Pero a la vez  creo que sentir esta mierda me consuela...
porque sé que aún sigo viva.

nostalgia

te recuerdo
pero no como quisiera

te recuerdo entre sábanas blancas
y con la sonrisa apagada
y me da tristeza recordarte así

y me enfado conmigo misma
porque ya
ni me acuerdo de tu voz
ni del calor de tus abrazos

y tengo
otra vez
nostalgia en las pestañas

y en silencio
escucho susurros
pero nadie me llama

y te quiero

tanto
tanto

que cada vez noto más este vacío
de estar sin ti

y sinceramente
ya empieza a doler

así que
vuelve

pronto



por favor.
Te observo
desde una distancia considerable
tus ojos
tu risa
ese mechón que se acomoda en tu cara
tus labios
la raya en tu ceja derecha
tu nariz
tu boca
tus detalles
mirarte las manos mientras hablas de recuerdos
tu voz
dulce melodía para mis sentidos
tus por qué
tus argumentos
tus sentimientos
tu manía de hacerme reír en cualquier momento.

Tú,
complejo
espontáneo
transparente
temeroso
testarudo
orgulloso
especial
e infinidad de sinónimos más.

Tú,
imperfectamente perfecto.

Y yo,
dispuesta a contar las veces que parpadeas
a soñar tus sueños
a escuchar tus ideas
a sanar tus heridas
y a borrar tus penas.
S.S.


Coyunturas accidentadas.

Algo resbaló de sus manos y esta vez no fue el vaso de cristal recién comprado.
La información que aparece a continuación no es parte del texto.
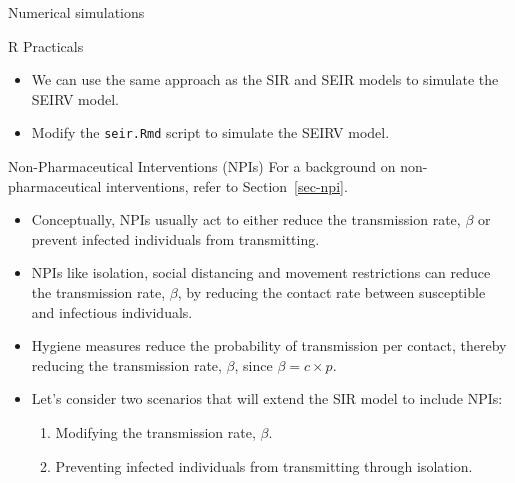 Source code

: \documentclass[
  ignorenonframetext,
]{beamer}
\providecommand{\tightlist}{%
  \setlength{\itemsep}{0pt}\setlength{\parskip}{0pt}}\usepackage{longtable,booktabs,array}
\begin{document}
\begin{frame}[fragile]
\begin{block}{Numerical simulations}
\label{numerical-simulations-2}
\begin{block}{R Practicals}
\label{r-practicals-1}
\begin{itemize}
\item
  We can use the same approach as the SIR and SEIR models to simulate
  the SEIRV model.
\item
  Modify the \texttt{seir.Rmd} script to simulate the SEIRV model.
\end{itemize}
\end{block}
\end{block}
\end{frame}

\begin{frame}
\begin{block}{Non-Pharmaceutical Interventions (NPIs)}
\label{non-pharmaceutical-interventions-npis}
For a background on non-pharmaceutical interventions, refer to
Section~\ref{sec-npi}.
\end{block}
\end{frame}

\begin{frame}
\begin{itemize}
\item
  Conceptually, NPIs usually act to either reduce the transmission rate,
  \(\beta\) or prevent infected individuals from transmitting.
\item
  NPIs like isolation, social distancing and movement restrictions can
  reduce the transmission rate, \(\beta\), by reducing the contact rate
  between susceptible and infectious individuals.
\item
  Hygiene measures reduce the probability of transmission per contact,
  thereby reducing the transmission rate, \(\beta\), since
  \(\beta = c \times p\).
\end{itemize}
\end{frame}

\begin{frame}
\begin{itemize}
\item
  Let's consider two scenarios that will extend the SIR model to include
  NPIs:

  \begin{enumerate}
  \tightlist
  \item
    Modifying the transmission rate, \(\beta\).
  \item
    Preventing infected individuals from transmitting through isolation.
  \end{enumerate}
\end{itemize}
\end{frame}
\end{document}
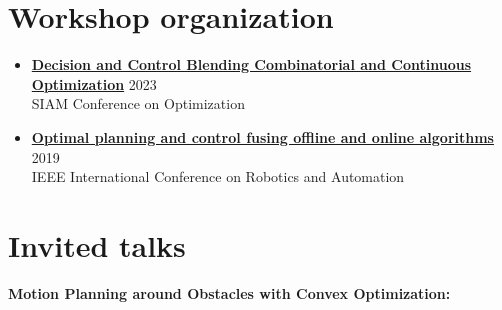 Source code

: \documentclass[11pt,a4paper,sans]{moderncv}
\begin{document}
%

\section{Workshop organization}

\vspace{5pt}

\begin{itemize}

\item\href{https://meetings.siam.org/sess/dsp_programsess.cfm?SESSIONCODE=76788}{\color{cyan}\textbf{Decision and Control Blending Combinatorial and Continuous Optimization}} \hfill 2023 \\
SIAM Conference on Optimization

\item\href{https://sites.google.com/mit.edu/icra19ws}{\color{cyan}\textbf{Optimal planning and control fusing offline and online algorithms}} \hfill 2019 \\
IEEE International Conference on Robotics and Automation

\end{itemize}


\section{Invited talks}

\vspace{5pt}

\textbf{Motion Planning around Obstacles with Convex Optimization:}

\vspace{5pt}
\end{document}
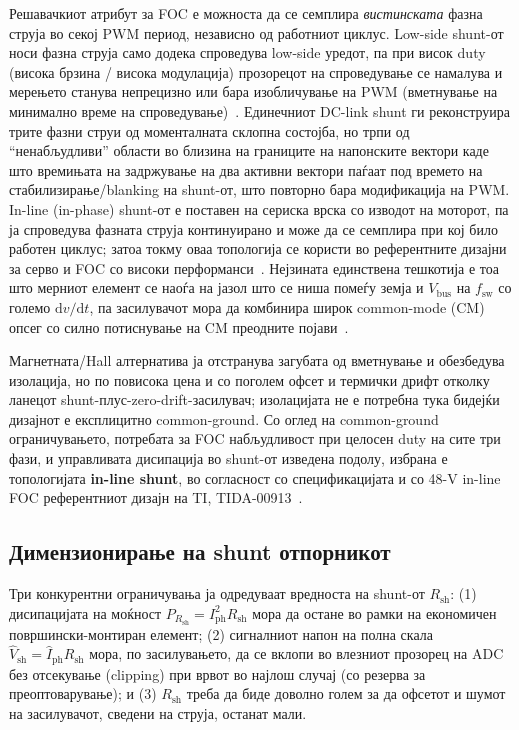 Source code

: \documentclass[journal,onecolumn,11pt]{IEEEtran}
\newcommand{\Vdcbus}{V_{\mathrm{bus}}}
\newcommand{\Rshunt}{R_{\mathrm{sh}}}
\newcommand{\Iphrms}{I_{\mathrm{ph}}}
\newcommand{\Fswsw}{f_{\mathrm{sw}}}
\begin{document}
Решавачкиот атрибут за FOC е можноста да се семплира \emph{вистинската} фазна струја во секој PWM
период, независно од работниот циклус. Low-side shunt-от носи фазна струја само додека спроведува
low-side уредот, па при висок duty (висока брзина / висока модулација) прозорецот на спроведување
се намалува и мерењето станува непрецизно или бара изобличување на PWM (вметнување на минимално
време на спроведување)~\cite{ti_lowside_threephase}. Единечниот DC-link shunt ги реконструира трите
фазни струи од моменталната склопна состојба, но трпи од ``ненабљудливи'' области во близина на
границите на напонските вектори каде што времињата на задржување на два активни вектори паѓаат под
времето на стабилизирање/blanking на shunt-от, што повторно бара модификација на PWM. In-line
(in-phase) shunt-от е поставен на сериска врска со изводот на моторот, па ја спроведува фазната
струја континуирано и може да се семплира при кој било работен циклус; затоа токму оваа топологија
се користи во референтните дизајни за серво и FOC со високи перформанси~\cite{tida00913,ina240ds}.
Нејзината единствена тешкотија е тоа што мерниот елемент се наоѓа на јазол што се ниша помеѓу земја и
$\Vdcbus$ на $\Fswsw$ со големо $\mathrm{d}v/\mathrm{d}t$, па засилувачот мора да комбинира широк
common-mode (CM) опсег со силно потиснување на CM преодните појави~\cite{ina240ds,tida00913}.

Магнетната/Hall алтернатива ја отстранува загубата од вметнување и обезбедува изолација, но по
повисока цена и со поголем офсет и термички дрифт отколку ланецот shunt-плус-zero-drift-засилувач;
изолацијата не е потребна тука бидејќи дизајнот е експлицитно common-ground. Со оглед на
common-ground ограничувањето, потребата за FOC набљудливост при целосен duty на сите три фази, и
управливата дисипација во shunt-от изведена подолу, избрана е топологијата \textbf{in-line shunt},
во согласност со спецификацијата и со 48-V in-line FOC референтниот дизајн на TI,
TIDA-00913~\cite{tida00913}.

\subsection{Димензионирање на shunt отпорникот}\label{sec:shunt}
Три конкурентни ограничувања ја одредуваат вредноста на shunt-от $\Rshunt$: (1) дисипацијата на
моќност $P_{\Rshunt}=\Iphrms^2\Rshunt$ мора да остане во рамки на економичен површински-монтиран
елемент; (2) сигналниот напон на полна скала $\hat V_{\mathrm{sh}}=\hat I_{\mathrm{ph}}\Rshunt$ мора,
по засилувањето, да се вклопи во влезниот прозорец на ADC без отсекување (clipping) при врвот во
најлош случај (со резерва за преоптоварување); и (3) $\Rshunt$ треба да биде доволно голем за да
офсетот и шумот на засилувачот, сведени на струја, останат мали.
\end{document}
Se le resbalaban las oportunidades, por inseguridad, por nostalgia o incluso por miedo. Caían rápidamente, tanto que apenas podía darse cuenta de que lo estaban haciendo. Hasta que se hacían trizas y notaba que se volvían a derrumbar sus esquemas. Todo quedaba en silencio y el frío recorría su cuerpo. Y lloraba por idiota o quizás por la curiosidad del qué pudo pasar.

S.S.

Temblando bajo un manto de estrellas, junto a
El frío de tu ausencia.

Novelas que hacen llorar, y

El desorden de mi voz al hablar.
Crujidos de huesos que se van fracturando lentamente, y
Estos vacíos que jamás podré llenar.
Silencios que recorren mis oídos con la esperanza de llamar mi atención, y la
Intuición de que nunca llegarás.
Tengo las pupilas dilatadas por la oscuridad
O por saber que no volveré a verte más.

Caricias del viento que me intentan consolar

O decirme sin decirme que me vaya a otro lugar.
No veo sino luces tenues de velas que se van a acabar, y
Mis rodillas raspadas por la carretera que dejo atrás.
Imagino que ya nada puede ir a peor, alguien
Gira a mi alrededor ¿eres tú?,
¿O simplemente soy yo?
S.S.

Pedacitos de nada.

Hoy rompí tu carta, bajo un momento de ira.
La rompí en mil pedazos, tantas palabras que acabaron siendo una mentira. Y lo peor es que en cuestión de segundos me hallé llorando por fulminar la única muestra (aunque fuera falsa) de amor tuya que me quedaba y recogiendo los pedazos rotos que junto a los de mi corazón se mezclaron.

S.S.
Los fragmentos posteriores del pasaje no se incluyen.